(EXERCISE BRIEF): Take the data below and extract the lines from the one with "are going to be" to the one with "I've been doing", inclusive, exactly as written.

### THE RECORDS

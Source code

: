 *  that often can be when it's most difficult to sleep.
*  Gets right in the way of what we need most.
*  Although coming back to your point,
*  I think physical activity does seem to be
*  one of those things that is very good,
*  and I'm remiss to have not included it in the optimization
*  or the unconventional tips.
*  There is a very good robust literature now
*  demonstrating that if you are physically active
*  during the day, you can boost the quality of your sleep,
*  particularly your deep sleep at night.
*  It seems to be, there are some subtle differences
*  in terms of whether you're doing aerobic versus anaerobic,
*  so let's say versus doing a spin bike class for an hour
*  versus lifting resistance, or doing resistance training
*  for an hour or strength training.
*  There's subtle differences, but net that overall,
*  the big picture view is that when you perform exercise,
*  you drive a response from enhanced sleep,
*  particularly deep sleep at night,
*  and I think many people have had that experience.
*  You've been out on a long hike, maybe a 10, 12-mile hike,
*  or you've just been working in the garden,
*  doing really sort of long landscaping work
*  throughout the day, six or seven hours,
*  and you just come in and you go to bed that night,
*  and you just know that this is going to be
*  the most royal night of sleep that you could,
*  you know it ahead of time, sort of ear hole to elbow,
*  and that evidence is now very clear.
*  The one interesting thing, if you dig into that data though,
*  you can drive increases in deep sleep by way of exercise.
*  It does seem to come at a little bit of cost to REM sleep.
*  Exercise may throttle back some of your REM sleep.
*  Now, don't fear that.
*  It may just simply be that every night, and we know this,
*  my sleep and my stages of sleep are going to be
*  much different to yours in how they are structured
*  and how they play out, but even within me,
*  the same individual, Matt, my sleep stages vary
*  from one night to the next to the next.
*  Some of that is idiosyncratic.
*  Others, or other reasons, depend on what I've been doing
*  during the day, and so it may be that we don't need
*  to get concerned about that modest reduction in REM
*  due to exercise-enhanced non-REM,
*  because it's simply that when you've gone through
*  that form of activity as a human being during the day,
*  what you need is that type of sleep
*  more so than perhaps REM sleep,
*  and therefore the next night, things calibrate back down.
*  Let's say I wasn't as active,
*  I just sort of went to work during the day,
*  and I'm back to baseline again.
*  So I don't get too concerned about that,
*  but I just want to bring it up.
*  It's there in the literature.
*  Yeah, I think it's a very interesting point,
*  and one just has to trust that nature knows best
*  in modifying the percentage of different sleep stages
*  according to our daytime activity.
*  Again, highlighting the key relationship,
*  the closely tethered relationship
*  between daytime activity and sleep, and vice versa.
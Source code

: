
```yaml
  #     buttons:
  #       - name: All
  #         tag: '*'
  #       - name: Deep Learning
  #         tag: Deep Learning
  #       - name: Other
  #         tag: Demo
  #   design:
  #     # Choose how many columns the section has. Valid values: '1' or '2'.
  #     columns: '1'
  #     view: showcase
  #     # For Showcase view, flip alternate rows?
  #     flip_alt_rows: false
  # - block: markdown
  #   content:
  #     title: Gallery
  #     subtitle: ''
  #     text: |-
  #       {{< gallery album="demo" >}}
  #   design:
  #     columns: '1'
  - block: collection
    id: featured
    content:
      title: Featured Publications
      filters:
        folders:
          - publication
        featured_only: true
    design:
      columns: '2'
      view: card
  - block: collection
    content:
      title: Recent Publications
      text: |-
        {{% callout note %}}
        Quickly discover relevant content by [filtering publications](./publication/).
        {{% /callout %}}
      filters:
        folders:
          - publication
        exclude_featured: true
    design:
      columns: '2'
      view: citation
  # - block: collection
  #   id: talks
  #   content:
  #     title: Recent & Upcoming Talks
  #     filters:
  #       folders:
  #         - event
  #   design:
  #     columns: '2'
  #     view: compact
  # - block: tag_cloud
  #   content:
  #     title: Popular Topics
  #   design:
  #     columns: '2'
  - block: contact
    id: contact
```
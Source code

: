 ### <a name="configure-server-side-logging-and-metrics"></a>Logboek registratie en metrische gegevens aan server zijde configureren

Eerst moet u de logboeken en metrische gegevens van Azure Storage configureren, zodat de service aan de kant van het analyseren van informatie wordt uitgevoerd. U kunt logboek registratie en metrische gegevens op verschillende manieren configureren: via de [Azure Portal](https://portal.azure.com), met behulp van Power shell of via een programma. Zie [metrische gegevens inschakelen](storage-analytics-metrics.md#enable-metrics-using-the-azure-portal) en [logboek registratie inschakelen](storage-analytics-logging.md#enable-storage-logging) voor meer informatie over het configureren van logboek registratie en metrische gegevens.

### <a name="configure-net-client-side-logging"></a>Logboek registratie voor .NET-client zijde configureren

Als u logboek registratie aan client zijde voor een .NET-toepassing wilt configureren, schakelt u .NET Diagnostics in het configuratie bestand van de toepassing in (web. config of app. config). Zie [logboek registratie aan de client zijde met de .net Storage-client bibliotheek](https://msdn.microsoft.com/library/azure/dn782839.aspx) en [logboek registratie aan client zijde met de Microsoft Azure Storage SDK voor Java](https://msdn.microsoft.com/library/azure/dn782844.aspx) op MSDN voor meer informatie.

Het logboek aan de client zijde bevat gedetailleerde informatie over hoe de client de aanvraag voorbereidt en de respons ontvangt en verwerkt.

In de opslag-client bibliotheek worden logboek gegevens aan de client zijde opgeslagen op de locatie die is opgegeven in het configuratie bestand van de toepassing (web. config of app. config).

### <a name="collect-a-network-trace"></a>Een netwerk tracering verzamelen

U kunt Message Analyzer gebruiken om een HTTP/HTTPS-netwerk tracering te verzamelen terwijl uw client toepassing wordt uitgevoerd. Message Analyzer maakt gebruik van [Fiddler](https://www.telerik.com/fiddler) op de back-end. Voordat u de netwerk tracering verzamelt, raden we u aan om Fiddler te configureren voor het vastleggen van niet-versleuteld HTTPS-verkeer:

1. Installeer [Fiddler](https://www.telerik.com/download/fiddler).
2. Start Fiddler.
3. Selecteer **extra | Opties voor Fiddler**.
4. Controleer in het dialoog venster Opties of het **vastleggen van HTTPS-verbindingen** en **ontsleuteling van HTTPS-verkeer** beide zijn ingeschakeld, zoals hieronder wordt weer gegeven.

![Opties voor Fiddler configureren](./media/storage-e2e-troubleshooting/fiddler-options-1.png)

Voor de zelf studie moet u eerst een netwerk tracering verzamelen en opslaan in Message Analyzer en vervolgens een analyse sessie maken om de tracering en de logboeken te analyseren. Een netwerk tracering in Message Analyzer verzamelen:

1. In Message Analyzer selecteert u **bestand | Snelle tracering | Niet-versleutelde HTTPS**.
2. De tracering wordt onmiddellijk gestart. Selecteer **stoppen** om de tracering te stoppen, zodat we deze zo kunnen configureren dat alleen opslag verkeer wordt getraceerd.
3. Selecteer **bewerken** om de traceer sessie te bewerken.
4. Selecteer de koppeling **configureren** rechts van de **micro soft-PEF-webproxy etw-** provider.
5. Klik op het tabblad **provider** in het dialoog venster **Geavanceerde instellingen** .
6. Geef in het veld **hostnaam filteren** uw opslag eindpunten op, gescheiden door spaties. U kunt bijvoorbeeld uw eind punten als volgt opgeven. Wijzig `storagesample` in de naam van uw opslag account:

######

(WORKED SOLUTION):
*  my sleep and my stages of sleep are going to be
*  much different to yours in how they are structured
*  and how they play out, but even within me,
*  the same individual, Matt, my sleep stages vary
*  from one night to the next to the next.
*  Some of that is idiosyncratic.
*  Others, or other reasons, depend on what I've been doing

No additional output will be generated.